Poorman, Poorman Orange (sec. Hodgson 1967)

Cultivar or taxon

 

Citrus x aurantium L., pro sp. [Grapefruit Group] (sensu Mabberley 1997, Bayer et al. 2009); Citrus paradisi Macfad. (sensu Swingle and Reece 1967; sensu Tanaka sec. Cottin 2002)

Origin

 

Hodgson (1967) noted on the naming and origin of the cultivar under Poorman:

"Although obviously not an orange, the names Poorman Orange or Poorman are employed for this fruit in Australia, where it first came to notice. Since it most resembles the grapefruit in both appearance and use and is the citrus fruit most extensively grown in New Zealand, the preferable name for this interesting and distinctive fruit would appear to be New Zealand Grapefruit.

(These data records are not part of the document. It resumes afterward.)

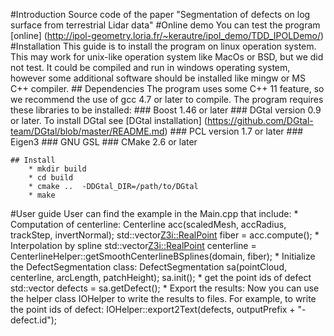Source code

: #Introduction
Source code of the paper "Segmentation of defects on log surface from terrestrial Lidar data"
#Online demo
You can test the program [online]
(http://ipol-geometry.loria.fr/~kerautre/ipol_demo/TDD_IPOLDemo/)
#Installation
	This guide is to install the program on linux operation system. This may work for unix-like operation system like MacOs or BSD, but we did not test. It could be compiled and run in windows operating system, however some additional software should be installed like mingw or MS C++ compiler.
	## Dependencies
	The program uses some C++ 11 feature, so we recommend the use of gcc 4.7 or later to compile. The program requires these libraries to be installed:
	### Boost 1.46 or later
	### DGtal version 0.9 or later. To install DGtal see [DGtal installation] (https://github.com/DGtal-team/DGtal/blob/master/README.md)
	### PCL version 1.7 or later
	### Eigen3
	### GNU GSL 
	### CMake 2.6 or later

	## Install
		* mkdir build
		* cd build
		* cmake ..  -DDGtal_DIR=/path/to/DGtal
		* make
#User guide
User can find the example in the Main.cpp that include:
	* Computation of centerline:
		Centerline acc(scaledMesh, accRadius, trackStep, invertNormal);
		std::vector<Z3i::RealPoint> fiber = acc.compute();
		* Interpolation by spline
		std::vector<Z3i::RealPoint> centerline = CenterlineHelper::getSmoothCenterlineBSplines(domain, fiber);
	* Initialize the DefectSegmentation class:
		DefectSegmentation sa(pointCloud, centerline, arcLength, patchHeight);
		sa.init();
		* get the point ids of defect
		std::vector<unsigned int> defects = sa.getDefect();
	* Export the results:
		Now you can use the helper class IOHelper to write the results to files. For example, to write the point ids of defect:
		IOHelper::export2Text(defects, outputPrefix + "-defect.id");
		
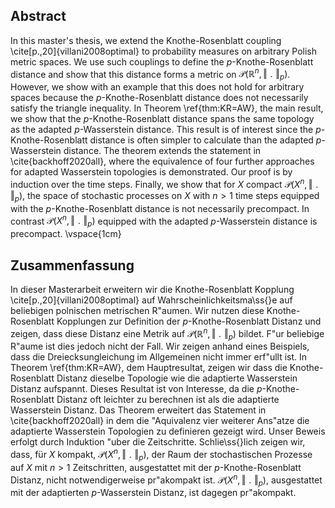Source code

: ## Abstract
In this master's thesis, we extend the Knothe-Rosenblatt coupling \cite[p.\,20]{villani2008optimal} to probability measures on arbitrary Polish metric spaces. We use such couplings to define the $p$-Knothe-Rosenblatt distance and show that this distance forms a metric on $\mathcal{P}(\mathbb{R}^n,\Vert\;\!.\;\!\Vert_{p})$. However,  we show with an example that this does not hold for arbitrary spaces because the $p$-Knothe-Rosenblatt distance does not necessarily satisfy the triangle inequality.
In Theorem \ref{thm:KR=AW}, the main result, we show that the $p$-Knothe-Rosenblatt distance spans the same topology as the adapted $p$-Wasserstein distance. This result is of interest since the $p$-Knothe-Rosenblatt distance is often simpler to calculate than the adapted $p$-Wasserstein distance. The theorem extends the statement in \cite{backhoff2020all}, where the equivalence of four further approaches for adapted Wasserstein topologies is demonstrated. Our proof is by induction over the time steps.
Finally, we show that for $X$ compact $\mathcal{P}( X ^n,\Vert\;\!.\;\!\Vert_{p})$, the space of stochastic processes on $X$ with $n>1$ time steps equipped with the $p$-Knothe-Rosenblatt distance is not necessarily precompact. In contrast $\mathcal{P}( X ^n,\Vert\;\!.\;\!\Vert_{p})$ equipped with the adapted $p$-Wasserstein distance is precompact.
\vspace{1cm}

## Zusammenfassung
In dieser Masterarbeit erweitern wir die Knothe-Rosenblatt Kopplung \cite[p.\,20]{villani2008optimal} auf Wahrscheinlichkeitsma\ss{}e auf beliebigen polnischen metrischen R\"aumen. Wir nutzen diese Knothe-Rosenblatt Kopplungen zur Definition der $p$-Knothe-Rosenblatt Distanz und zeigen, dass diese Distanz eine Metrik auf $\mathcal{P}(\mathbb{R}^n,\Vert\;\!.\;\!\Vert_{p})$ bildet. F\"ur beliebige R\"aume ist dies jedoch nicht der Fall. Wir zeigen anhand eines Beispiels, dass die Dreiecksungleichung im Allgemeinen nicht immer erf\"ullt ist.
In Theorem \ref{thm:KR=AW}, dem Hauptresultat, zeigen wir dass die Knothe-Rosenblatt Distanz dieselbe Topologie wie die adaptierte Wasserstein Distanz aufspannt. Dieses Resultat ist von Interesse, da die $p$-Knothe-Rosenblatt Distanz oft leichter zu berechnen ist als die adaptierte Wasserstein Distanz. Das Theorem erweitert das Statement in \cite{backhoff2020all} in dem die \"Aquivalenz  vier weiterer Ans\"atze die adaptierte Wasserstein Topologien zu definieren gezeigt wird. Unser Beweis erfolgt durch Induktion \"uber die Zeitschritte. 
Schlie\ss{}lich zeigen wir, dass, für $X$ kompakt, $\mathcal{P}( X ^n,\Vert\;\!.\;\!\Vert_{p})$, der Raum der stochastischen Prozesse auf $X$ mit $n>1$ Zeitschritten, ausgestattet mit der $p$-Knothe-Rosenblatt Distanz, nicht notwendigerweise pr\"akompakt ist. $\mathcal{P}( X ^n,\Vert\;\!.\;\!\Vert_{p})$, ausgestattet mit der adaptierten $p$-Wasserstein Distanz, ist dagegen pr\"akompakt.
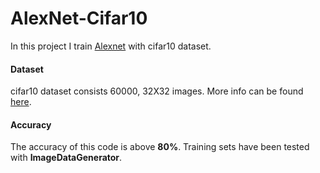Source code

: # AlexNet-Cifar10

In this project I train [Alexnet](https://www.learnopencv.com/understanding-alexnet/) with cifar10 dataset.     

#### Dataset 

cifar10 dataset consists 60000, 32X32 images. More info can be found [here](https://www.cs.toronto.edu/~kriz/cifar.html).
#### Accuracy

The accuracy of this code is above **80%**. Training sets have been tested with **ImageDataGenerator**.
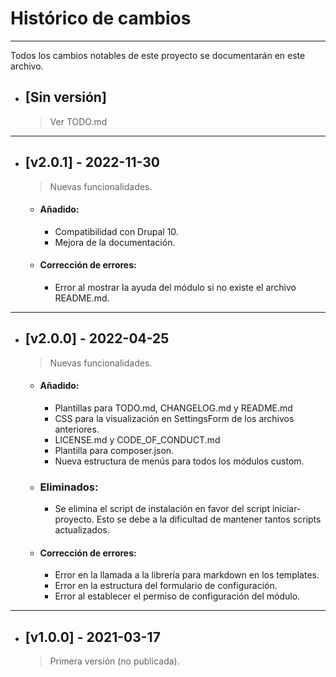 # Histórico de cambios
---
Todos los cambios notables de este proyecto se documentarán en este archivo.

* ## [Sin versión]
  > Ver TODO.md

---
* ## [v2.0.1] - 2022-11-30
  > Nuevas funcionalidades.

  * #### Añadido:
    - Compatibilidad con Drupal 10.
    - Mejora de la documentación.

  * #### Corrección de errores:
    - Error al mostrar la ayuda del módulo si no existe el archivo README.md.

---
* ## [v2.0.0] - 2022-04-25
  > Nuevas funcionalidades.

  * #### Añadido:
    - Plantillas para TODO.md, CHANGELOG.md y README.md
    - CSS para la visualización en SettingsForm de los archivos anteriores.
    - LICENSE.md y CODE_OF_CONDUCT.md
    - Plantilla para composer.json.
    - Nueva estructura de menús para todos los módulos custom.

  * ### Eliminados:
    - Se elimina el script de instalación en favor del script iniciar-proyecto.
      Esto se debe a la dificultad de mantener tantos scripts actualizados.

  * #### Corrección de errores:
    - Error en la llamada a la librería para markdown en los templates.
    - Error en la estructura del formulario de configuración.
    - Error al establecer el permiso de configuración del módulo.

---
* ## [v1.0.0] - 2021-03-17
  > Primera versión (no publicada).
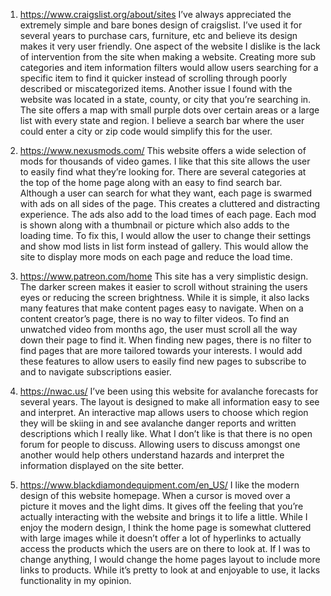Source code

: 1. https://www.craigslist.org/about/sites
I’ve always appreciated the extremely simple and bare bones design of craigslist. I’ve used it for several years to purchase cars, furniture, etc and believe its design makes it very user friendly. One aspect of the website I dislike is the lack of intervention from the site when making a website. Creating more sub categories and item information filters would allow users searching for a specific item to find it quicker instead of scrolling through poorly described or miscategorized items. Another issue I found with the website was located in a state, county, or city that you’re searching in. The site offers a map with small purple dots over certain areas or a large list with every state and region. I believe a search bar where the user could enter a city or zip code would simplify this for the user. 

2. https://www.nexusmods.com/
This website offers a wide selection of mods for thousands of video games. I like that this site allows the user to easily find what they’re looking for. There are several categories at the top of the home page along with an easy to find search bar. Although a user can search for what they want, each page is swarmed with ads on all sides of the page. This creates a cluttered and distracting experience. The ads also add to the load times of each page. Each mod is shown along with a thumbnail or picture which also adds to the loading time. To fix this, I would allow the user to change their settings and show mod lists in list form instead of gallery. This would allow the site to display more mods on each page and reduce the load time. 

3. https://www.patreon.com/home
This site has a very simplistic design. The darker screen makes it easier to scroll without straining the users eyes or reducing the screen brightness. While it is simple, it also lacks many features that make content pages easy to navigate. When on a content creator’s page, there is no way to filter videos. To find an unwatched video from months ago, the user must scroll all the way down their page to find it. When finding new pages, there is no filter to find pages that are more tailored towards your interests. I would add these features to allow users to easily find new pages to subscribe to and to navigate subscriptions easier. 

4. https://nwac.us/
I’ve been using this website for avalanche forecasts for several years. The layout is designed to make all information easy to see and interpret. An interactive map allows users to choose which region they will be skiing in and see avalanche danger reports and written descriptions which I really like. What I don’t like is that there is no open forum for people to discuss. Allowing users to discuss amongst one another would help others understand hazards and interpret the information displayed on the site better. 

5. https://www.blackdiamondequipment.com/en_US/
I like the modern design of this website homepage. When a cursor is moved over a picture it moves and the light dims. It gives off the feeling that you’re actually interacting with the website and brings it to life a little. While I enjoy the modern design, I think the home page is somewhat cluttered with large images while it doesn’t offer a lot of hyperlinks to actually access the products which the users are on there to look at. If I was to change anything, I would change the home pages layout to include more links to products. While it’s pretty to look at and enjoyable to use, it lacks functionality in my opinion. 

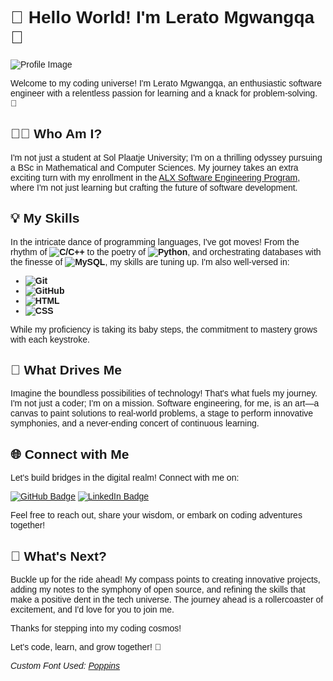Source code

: # 🚀 **Hello World! I'm Lerato Mgwangqa** 🌟

![Profile Image](https://images.unsplash.com/photo-1674707619293-d71bd8d7afa3?q=80&w=1587&auto=format&fit=crop&ixlib=rb-4.0.3&ixid=M3wxMjA3fDB8MHxwaG90by1wYWdlfHx8fGVufDB8fHx8fA%3D%3D)

Welcome to my coding universe! I'm Lerato Mgwangqa, an enthusiastic software engineer with a relentless passion for learning and a knack for problem-solving. 🌈

<!-- Include the link to the Poppins font -->
<link rel="stylesheet" href="https://fonts.googleapis.com/css2?family=Poppins:wght@300&display=swap">

<!-- Apply the Poppins font to the body -->
<style>
body {
    font-family: 'Poppins', sans-serif;
}
</style>

## 👩‍💻 **Who Am I?**

I'm not just a student at Sol Plaatje University; I'm on a thrilling odyssey pursuing a BSc in Mathematical and Computer Sciences. My journey takes an extra exciting turn with my enrollment in the [ALX Software Engineering Program](https://tech.alxafrica.com/software-engineering-programme-johannesburg), where I'm not just learning but crafting the future of software development.

## 💡 **My Skills**

In the intricate dance of programming languages, I've got moves! From the rhythm of **![C/C++](https://img.shields.io/badge/C%2FC%2B%2B-007ACC?style=for-the-badge&logo=c%2B%2B&logoColor=white)** to the poetry of **![Python](https://img.shields.io/badge/Python-3776AB?style=for-the-badge&logo=python&logoColor=white)**, and orchestrating databases with the finesse of **![MySQL](https://img.shields.io/badge/MySQL-4479A1?style=for-the-badge&logo=mysql&logoColor=white)**, my skills are tuning up. I'm also well-versed in:

- **![Git](https://img.shields.io/badge/Git-F05032?style=for-the-badge&logo=git&logoColor=white)**
- **![GitHub](https://img.shields.io/badge/GitHub-181717?style=for-the-badge&logo=github&logoColor=white)**
- **![HTML](https://img.shields.io/badge/HTML5-E34F26?style=for-the-badge&logo=html5&logoColor=white)**
- **![CSS](https://img.shields.io/badge/CSS3-1572B6?style=for-the-badge&logo=css3&logoColor=white)**

While my proficiency is taking its baby steps, the commitment to mastery grows with each keystroke.

## 🚀 **What Drives Me**

Imagine the boundless possibilities of technology! That's what fuels my journey. I'm not just a coder; I'm on a mission. Software engineering, for me, is an art—a canvas to paint solutions to real-world problems, a stage to perform innovative symphonies, and a never-ending concert of continuous learning.

## 🌐 **Connect with Me**

Let's build bridges in the digital realm! Connect with me on:

[![GitHub Badge](https://img.shields.io/badge/github-%23121011.svg?&style=for-the-badge&logo=github&logoColor=white)](https://github.com/Ivyratermgwangqa) [![LinkedIn Badge](https://img.shields.io/badge/linkedin-%230077B5.svg?&style=for-the-badge&logo=linkedin&logoColor=white)](https://www.linkedin.com/in/lerato-mgwangqa-941344238)

Feel free to reach out, share your wisdom, or embark on coding adventures together!

## 🚀 **What's Next?**

Buckle up for the ride ahead! My compass points to creating innovative projects, adding my notes to the symphony of open source, and refining the skills that make a positive dent in the tech universe. The journey ahead is a rollercoaster of excitement, and I'd love for you to join me.

Thanks for stepping into my coding cosmos!

Let's code, learn, and grow together! 🚀

*Custom Font Used: [Poppins](https://fonts.google.com/specimen/Poppins)*
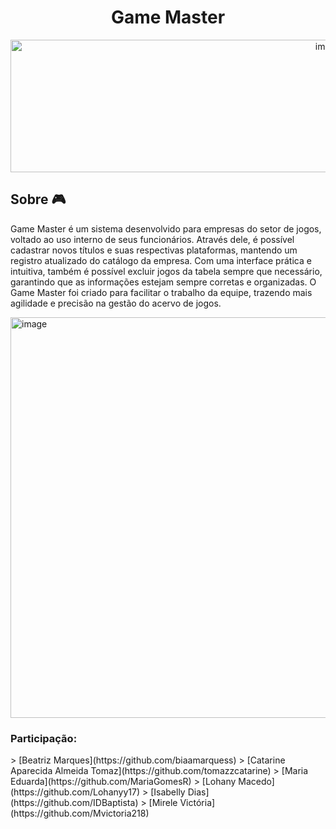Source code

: <h1 align="center">Game Master</h1>
<div align="center">
<img width="1000" height="212" alt="image" src="https://github.com/user-attachments/assets/20f41680-1394-498f-aaa9-6ece92a97487" />
</div>


<h2>Sobre 🎮</h2>
<p>Game Master é um sistema desenvolvido para empresas do setor de jogos, voltado ao uso interno de seus funcionários. Através dele, é possível cadastrar novos títulos e suas respectivas plataformas, mantendo um registro atualizado do catálogo da empresa. Com uma interface prática e intuitiva, também é possível excluir jogos da tabela sempre que necessário, garantindo que as informações estejam sempre corretas e organizadas. O Game Master foi criado para facilitar o trabalho da equipe, trazendo mais agilidade e precisão na gestão do acervo de jogos.
</p>
<img width="1138" height="641" alt="image" src="https://github.com/user-attachments/assets/6f242a41-0a55-41f0-a065-062d6ef92130" />

<h3>Participação:</h3>
> [Beatriz Marques](https://github.com/biaamarquess)  
> [Catarine Aparecida Almeida Tomaz](https://github.com/tomazzcatarine)  
> [Maria Eduarda](https://github.com/MariaGomesR)  
> [Lohany Macedo](https://github.com/Lohanyy17)  
> [Isabelly Dias](https://github.com/IDBaptista)  
> [Mirele Victória](https://github.com/Mvictoria218)

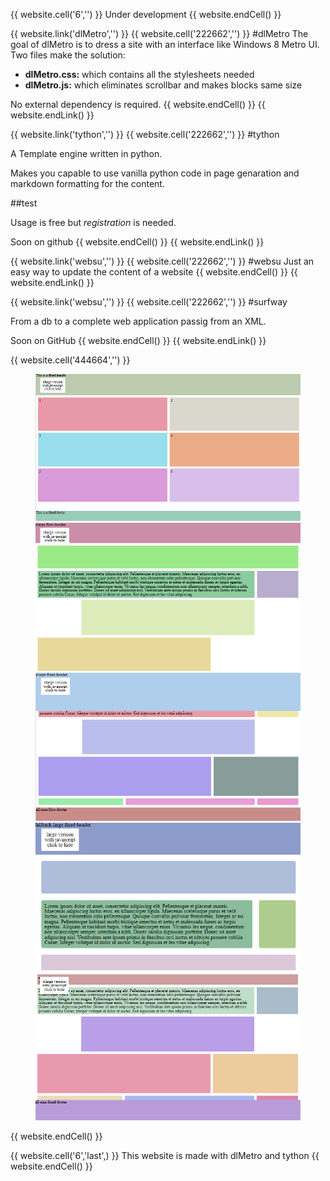{{ website.cell('6','') }}
Under development
{{ website.endCell() }}

{{ website.link('dlMetro','') }}
{{ website.cell('222662','') }}
#dlMetro
The goal of dlMetro is to dress a site with an interface like Windows 8 Metro UI.
Two files make the solution:

- **dlMetro.css:** which contains all the stylesheets needed
- **dlMetro.js:** which eliminates scrollbar and makes blocks same size

No external dependency is required.
{{ website.endCell() }}
{{ website.endLink() }}

{{ website.link('tython','') }}
{{ website.cell('222662','') }}
#tython

A Template engine written in python.

Makes you capable to use vanilla python code in page genaration and markdown formatting for the content.

##test

Usage is free but *registration* is needed.
                
Soon on github
{{ website.endCell() }}
{{ website.endLink() }}

{{ website.link('websu','') }}
{{ website.cell('222662','') }}
#websu
Just an easy way to update the content of a website
{{ website.endCell() }}
{{ website.endLink() }}


{{ website.link('websu','') }}
{{ website.cell('222662','') }}
#surfway

From a db to a complete web application passig from an XML.

Soon on GitHub
{{ website.endCell() }}
{{ website.endLink() }}

{{ website.cell('444664','') }}

<div class="slider5">
<figure>
<a href="test1"><img src="img/00_readme.png" alt data-caption="dlMetro readme"></a>
<a href="test2"><img src="img/01_basic.png" alt data-caption="dlMetro basic" ></a>
<a href="test3"><img src="img/02_fixed_flow_header.png" alt data-caption="dlMetro flow header"></a>
<a href="test4"><img src="img/03_custom_cell.png" alt data-caption="dlMetro custom cell"></a>
<a href="test5"><img src="img/04_fixed_footer.png" alt data-caption="dlMetro footer"></a>
</figure>
</div>

{{ website.endCell() }}

{{ website.cell('6','last',) }}
This website is made with dlMetro and tython
{{ website.endCell() }}
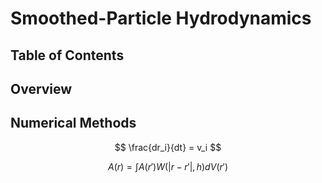 # Smoothed-Particle Hydrodynamics

<SPH/>

## Table of Contents

## Overview

<link rel="stylesheet" href="https://cdn.jsdelivr.net/npm/katex@0.11.0/dist/katex.min.css" integrity="sha384-BdGj8xC2eZkQaxoQ8nSLefg4AV4/AwB3Fj+8SUSo7pnKP6Eoy18liIKTPn9oBYNG" crossOrigin="anonymous"/>

## Numerical Methods

$$
\frac{dr_i}{dt} = v_i
$$

$$
A(r) = \int A(r') W(\left\lvert{r - r'}\right\rvert, h) dV (r')
$$
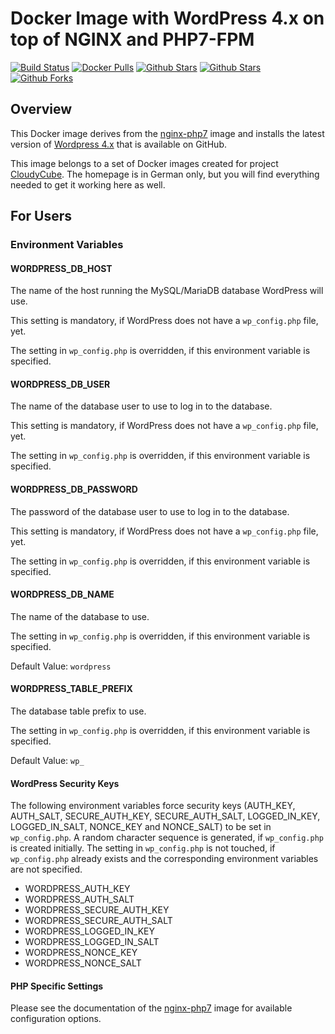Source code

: # Docker Image with WordPress 4.x on top of NGINX and PHP7-FPM

[![Build Status](https://travis-ci.org/cloudycube/docker-wordpress.svg?branch=master)](https://travis-ci.org/cloudycube/docker-wordpress) [![Docker 
Pulls](https://img.shields.io/docker/pulls/cloudycube/wordpress.svg)](https://hub.docker.com/r/cloudycube/wordpress) [![Github 
Stars](https://img.shields.io/github/stars/cloudycube/docker-wordpress.svg?label=github%20%E2%98%85)](https://github.com/cloudycube/docker-wordpress) [![Github 
Stars](https://img.shields.io/github/contributors/cloudycube/docker-wordpress.svg)](https://github.com/cloudycube/docker-wordpress) [![Github 
Forks](https://img.shields.io/github/forks/cloudycube/docker-wordpress.svg?label=github%20forks)](https://github.com/cloudycube/docker-wordpress)

## Overview
This Docker image derives from the [nginx-php7](https://github.com/cloudycube/docker-nginx-php7) image and installs the latest version of [Wordpress 4.x](https://github.com/WordPress/WordPress) that is available on GitHub.

This image belongs to a set of Docker images created for project [CloudyCube](http://www.falk-online.eu/projekte/cloudycube). The homepage is in German only, but you will find everything needed to get it working here as well.

## For Users

### Environment Variables

#### WORDPRESS_DB_HOST

The name of the host running the MySQL/MariaDB database WordPress will use.

This setting is mandatory, if WordPress does not have a `wp_config.php` file, yet.

The setting in `wp_config.php` is overridden, if this environment variable is specified.

#### WORDPRESS_DB_USER

The name of the database user to use to log in to the database.

This setting is mandatory, if WordPress does not have a `wp_config.php` file, yet.

The setting in `wp_config.php` is overridden, if this environment variable is specified.

#### WORDPRESS_DB_PASSWORD

The password of the database user to use to log in to the database.

This setting is mandatory, if WordPress does not have a `wp_config.php` file, yet.

The setting in `wp_config.php` is overridden, if this environment variable is specified.

#### WORDPRESS_DB_NAME

The name of the database to use.

The setting in `wp_config.php` is overridden, if this environment variable is specified.

Default Value: `wordpress`

#### WORDPRESS_TABLE_PREFIX

The database table prefix to use.

The setting in `wp_config.php` is overridden, if this environment variable is specified.

Default Value: `wp_`

#### WordPress Security Keys

The following environment variables force security keys (AUTH_KEY, AUTH_SALT, SECURE_AUTH_KEY, SECURE_AUTH_SALT, LOGGED_IN_KEY, LOGGED_IN_SALT, NONCE_KEY and NONCE_SALT) to be set in `wp_config.php`. A random character sequence is generated, if `wp_config.php` is created initially. The setting in `wp_config.php` is not touched, if `wp_config.php` already exists and the corresponding environment variables are not specified.

- WORDPRESS_AUTH_KEY
- WORDPRESS_AUTH_SALT
- WORDPRESS_SECURE_AUTH_KEY
- WORDPRESS_SECURE_AUTH_SALT
- WORDPRESS_LOGGED_IN_KEY
- WORDPRESS_LOGGED_IN_SALT
- WORDPRESS_NONCE_KEY
- WORDPRESS_NONCE_SALT

#### PHP Specific Settings

Please see the documentation of the [nginx-php7](https://github.com/cloudycube/docker-nginx-php7) image for available configuration options.
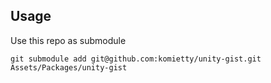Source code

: ## Usage

Use this repo as submodule

`git submodule add git@github.com:komietty/unity-gist.git Assets/Packages/unity-gist`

That Poorman originated in the Orient is suggested by Bowman's statement (1956) that it was brought to Australia (presumably the fruit) from Shanghai by a Captain Simpson. The earliest description of record, given in a New South Wales nursery catalogue of 1820, indicates that the original introduction might have been a shaddock (pummelo); hence, the possibility exists that Poorman is of Australian origin. Since the seeds are monoembryonic, early references to the existence of clones varying appreciably in fruit characteristics, and to the possibility of hybrid origin, are understandable. According to Bowman (1956), this fruit was taken to New Zealand by Sir George Grey, who established his home on Kawau Island about 1855. About 1861, Grey provided propagation materials to John Morrison of Warkworth, for whom the clone currently most widely grown in New Zealand was named."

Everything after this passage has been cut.